LISTED ENTRIES Block Start

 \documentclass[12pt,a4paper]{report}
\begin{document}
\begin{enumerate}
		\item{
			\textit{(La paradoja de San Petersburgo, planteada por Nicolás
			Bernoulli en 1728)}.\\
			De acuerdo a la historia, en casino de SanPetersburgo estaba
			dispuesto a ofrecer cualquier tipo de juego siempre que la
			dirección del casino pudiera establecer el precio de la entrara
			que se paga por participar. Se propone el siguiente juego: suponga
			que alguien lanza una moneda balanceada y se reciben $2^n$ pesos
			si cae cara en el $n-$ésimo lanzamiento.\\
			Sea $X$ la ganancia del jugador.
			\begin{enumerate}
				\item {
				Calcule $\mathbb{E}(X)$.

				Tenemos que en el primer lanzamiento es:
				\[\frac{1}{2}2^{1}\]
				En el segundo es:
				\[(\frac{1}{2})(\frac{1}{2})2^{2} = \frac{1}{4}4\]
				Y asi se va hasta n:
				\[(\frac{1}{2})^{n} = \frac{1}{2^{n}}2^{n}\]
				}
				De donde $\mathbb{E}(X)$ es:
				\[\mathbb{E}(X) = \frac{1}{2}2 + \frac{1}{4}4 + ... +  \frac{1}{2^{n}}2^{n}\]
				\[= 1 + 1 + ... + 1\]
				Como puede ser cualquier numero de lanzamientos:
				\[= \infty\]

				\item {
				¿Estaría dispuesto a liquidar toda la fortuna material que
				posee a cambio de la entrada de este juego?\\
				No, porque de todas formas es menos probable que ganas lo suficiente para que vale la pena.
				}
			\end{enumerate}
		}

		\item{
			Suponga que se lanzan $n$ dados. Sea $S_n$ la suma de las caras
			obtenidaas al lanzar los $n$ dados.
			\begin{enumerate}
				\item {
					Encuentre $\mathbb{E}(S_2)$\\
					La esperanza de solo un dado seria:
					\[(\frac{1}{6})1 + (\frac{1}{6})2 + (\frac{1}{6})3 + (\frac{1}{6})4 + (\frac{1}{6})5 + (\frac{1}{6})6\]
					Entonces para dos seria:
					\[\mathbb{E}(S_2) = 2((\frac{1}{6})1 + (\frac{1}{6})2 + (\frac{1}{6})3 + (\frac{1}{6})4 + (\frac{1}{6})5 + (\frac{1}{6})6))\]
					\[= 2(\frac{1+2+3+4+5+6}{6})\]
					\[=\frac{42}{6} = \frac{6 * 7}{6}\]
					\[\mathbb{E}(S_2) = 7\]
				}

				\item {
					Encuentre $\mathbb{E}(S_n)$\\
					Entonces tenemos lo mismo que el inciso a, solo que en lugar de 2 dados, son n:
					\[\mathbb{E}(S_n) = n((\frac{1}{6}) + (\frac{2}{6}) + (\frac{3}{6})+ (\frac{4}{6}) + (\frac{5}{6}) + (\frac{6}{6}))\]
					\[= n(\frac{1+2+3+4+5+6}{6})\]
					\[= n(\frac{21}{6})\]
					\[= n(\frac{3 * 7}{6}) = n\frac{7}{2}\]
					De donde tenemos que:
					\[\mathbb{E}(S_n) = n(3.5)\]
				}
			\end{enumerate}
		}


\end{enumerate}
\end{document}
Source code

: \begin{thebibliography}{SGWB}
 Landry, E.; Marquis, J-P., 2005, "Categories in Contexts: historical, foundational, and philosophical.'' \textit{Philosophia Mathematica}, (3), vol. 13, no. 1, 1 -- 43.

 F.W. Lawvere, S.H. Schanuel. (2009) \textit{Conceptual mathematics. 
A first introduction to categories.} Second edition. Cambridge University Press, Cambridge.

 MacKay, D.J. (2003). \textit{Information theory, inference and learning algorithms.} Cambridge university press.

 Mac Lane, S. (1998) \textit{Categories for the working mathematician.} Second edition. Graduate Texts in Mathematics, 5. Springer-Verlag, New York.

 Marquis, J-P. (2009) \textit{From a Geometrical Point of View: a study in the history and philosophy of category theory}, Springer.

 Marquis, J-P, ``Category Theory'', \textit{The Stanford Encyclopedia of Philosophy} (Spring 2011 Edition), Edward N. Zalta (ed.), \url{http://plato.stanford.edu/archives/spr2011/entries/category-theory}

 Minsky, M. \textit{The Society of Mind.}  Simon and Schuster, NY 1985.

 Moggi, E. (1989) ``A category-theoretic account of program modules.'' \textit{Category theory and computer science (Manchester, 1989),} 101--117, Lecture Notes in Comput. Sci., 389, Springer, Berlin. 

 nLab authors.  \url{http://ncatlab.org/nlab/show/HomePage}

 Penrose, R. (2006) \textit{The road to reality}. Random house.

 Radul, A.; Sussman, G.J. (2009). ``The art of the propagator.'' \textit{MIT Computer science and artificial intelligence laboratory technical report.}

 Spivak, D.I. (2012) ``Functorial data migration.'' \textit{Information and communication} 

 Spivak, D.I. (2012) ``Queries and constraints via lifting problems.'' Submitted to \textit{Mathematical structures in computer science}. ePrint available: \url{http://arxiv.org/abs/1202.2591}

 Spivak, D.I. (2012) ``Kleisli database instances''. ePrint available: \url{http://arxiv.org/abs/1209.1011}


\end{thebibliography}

LISTED ENTRIES Block End

WHAT IS BEING ASKED:
Reproduce the records above exactly, from the first line through the line containing "De acuerdo a", and output nothing else.

SOLUTION BELOW:
 \documentclass[12pt,a4paper]{report}
\begin{document}
\begin{enumerate}
		\item{
			\textit{(La paradoja de San Petersburgo, planteada por Nicolás
			Bernoulli en 1728)}.\\
			De acuerdo a la historia, en casino de SanPetersburgo estaba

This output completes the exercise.